Coffee experts worried that Kenya risks being kicked out of international coffee market
Kenya’s coffee over the years has failed to reach at least 1percent of the world productions, leaving the crop experts from Embu county to warn that the county risks being suspended from International Coffee Market.
The International Coffee Market laws stipulate that any country that does not produce 1percent of the coffee produce worldwide ought to be stopped from trading coffee.
According to Faith Karimi the director of Nuf Coffee Company, coffee production in the country is dwindling very fast and thus sending a signal to the International Coffee Market.
She says Kenya’s coffee production stands at 42,000 metric tones down from 142, 000 metric tonnes which had placed the country on the coffee market.
Karimi, “There are plans to sensitize coffee farmers to embark on it production so that the country still retains it trading license by surpassing the 1% mark.’

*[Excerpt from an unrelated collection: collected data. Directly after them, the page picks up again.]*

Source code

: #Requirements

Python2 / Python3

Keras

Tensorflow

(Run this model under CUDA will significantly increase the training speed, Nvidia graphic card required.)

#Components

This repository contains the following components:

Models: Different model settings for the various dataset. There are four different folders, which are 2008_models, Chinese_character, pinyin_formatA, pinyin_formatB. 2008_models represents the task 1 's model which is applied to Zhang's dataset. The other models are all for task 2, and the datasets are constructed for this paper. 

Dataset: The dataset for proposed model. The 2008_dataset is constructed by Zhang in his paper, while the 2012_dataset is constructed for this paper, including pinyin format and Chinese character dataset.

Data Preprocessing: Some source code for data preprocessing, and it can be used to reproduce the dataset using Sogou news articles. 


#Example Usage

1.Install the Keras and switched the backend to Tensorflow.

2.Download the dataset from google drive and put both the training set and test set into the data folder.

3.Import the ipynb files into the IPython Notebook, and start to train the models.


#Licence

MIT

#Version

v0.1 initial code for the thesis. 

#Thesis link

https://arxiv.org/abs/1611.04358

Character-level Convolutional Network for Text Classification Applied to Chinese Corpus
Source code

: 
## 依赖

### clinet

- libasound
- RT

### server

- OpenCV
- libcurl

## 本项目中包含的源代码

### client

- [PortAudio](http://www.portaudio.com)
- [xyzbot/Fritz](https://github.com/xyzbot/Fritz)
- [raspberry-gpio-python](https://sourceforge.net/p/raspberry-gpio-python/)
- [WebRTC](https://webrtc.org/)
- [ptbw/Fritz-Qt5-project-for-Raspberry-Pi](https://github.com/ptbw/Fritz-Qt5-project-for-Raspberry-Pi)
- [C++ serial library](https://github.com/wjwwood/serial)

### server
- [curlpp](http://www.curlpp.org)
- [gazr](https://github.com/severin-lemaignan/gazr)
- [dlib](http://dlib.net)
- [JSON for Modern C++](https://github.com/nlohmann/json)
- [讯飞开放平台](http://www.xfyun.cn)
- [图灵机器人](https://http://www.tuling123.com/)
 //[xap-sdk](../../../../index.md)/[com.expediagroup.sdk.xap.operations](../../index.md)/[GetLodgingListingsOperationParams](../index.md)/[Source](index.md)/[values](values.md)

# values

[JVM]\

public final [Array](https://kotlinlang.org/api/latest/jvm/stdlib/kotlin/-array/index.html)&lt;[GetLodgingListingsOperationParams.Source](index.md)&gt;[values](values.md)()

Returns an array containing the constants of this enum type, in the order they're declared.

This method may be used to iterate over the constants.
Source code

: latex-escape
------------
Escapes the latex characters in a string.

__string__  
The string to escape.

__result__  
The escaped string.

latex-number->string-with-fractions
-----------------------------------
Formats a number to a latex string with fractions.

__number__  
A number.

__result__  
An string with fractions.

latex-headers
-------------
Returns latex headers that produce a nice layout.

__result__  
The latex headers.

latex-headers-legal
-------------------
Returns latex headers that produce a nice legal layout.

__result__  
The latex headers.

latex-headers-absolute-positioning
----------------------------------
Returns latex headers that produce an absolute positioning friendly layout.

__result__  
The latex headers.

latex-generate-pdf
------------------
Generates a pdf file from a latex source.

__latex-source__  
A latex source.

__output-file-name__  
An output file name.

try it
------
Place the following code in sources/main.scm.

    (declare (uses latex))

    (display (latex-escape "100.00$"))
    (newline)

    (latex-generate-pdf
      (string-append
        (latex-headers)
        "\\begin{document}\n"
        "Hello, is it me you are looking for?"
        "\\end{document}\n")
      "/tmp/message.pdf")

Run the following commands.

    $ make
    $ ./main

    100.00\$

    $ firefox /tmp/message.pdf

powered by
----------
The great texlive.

She was to farmers in Njukiri showground where she advised farmers to start single stem coffee farming where they (farmers) plant one stem and tend to. This according to her will increase the productions.
She further claimed that a team of experts are going to be sent to the over 24 counties to try and teach the farmers on how best they can improve their coffee farming to boost their produce and ensure their quality is the best.
Karimi added that she will help each county meet the target of 3 million kilograms of coffee.
Karimi, “If the 24 counties can achieve their target,the country will be safe and the farmers will be able to earn Kshs.300 per Kilo which will help them meet their daily needs.”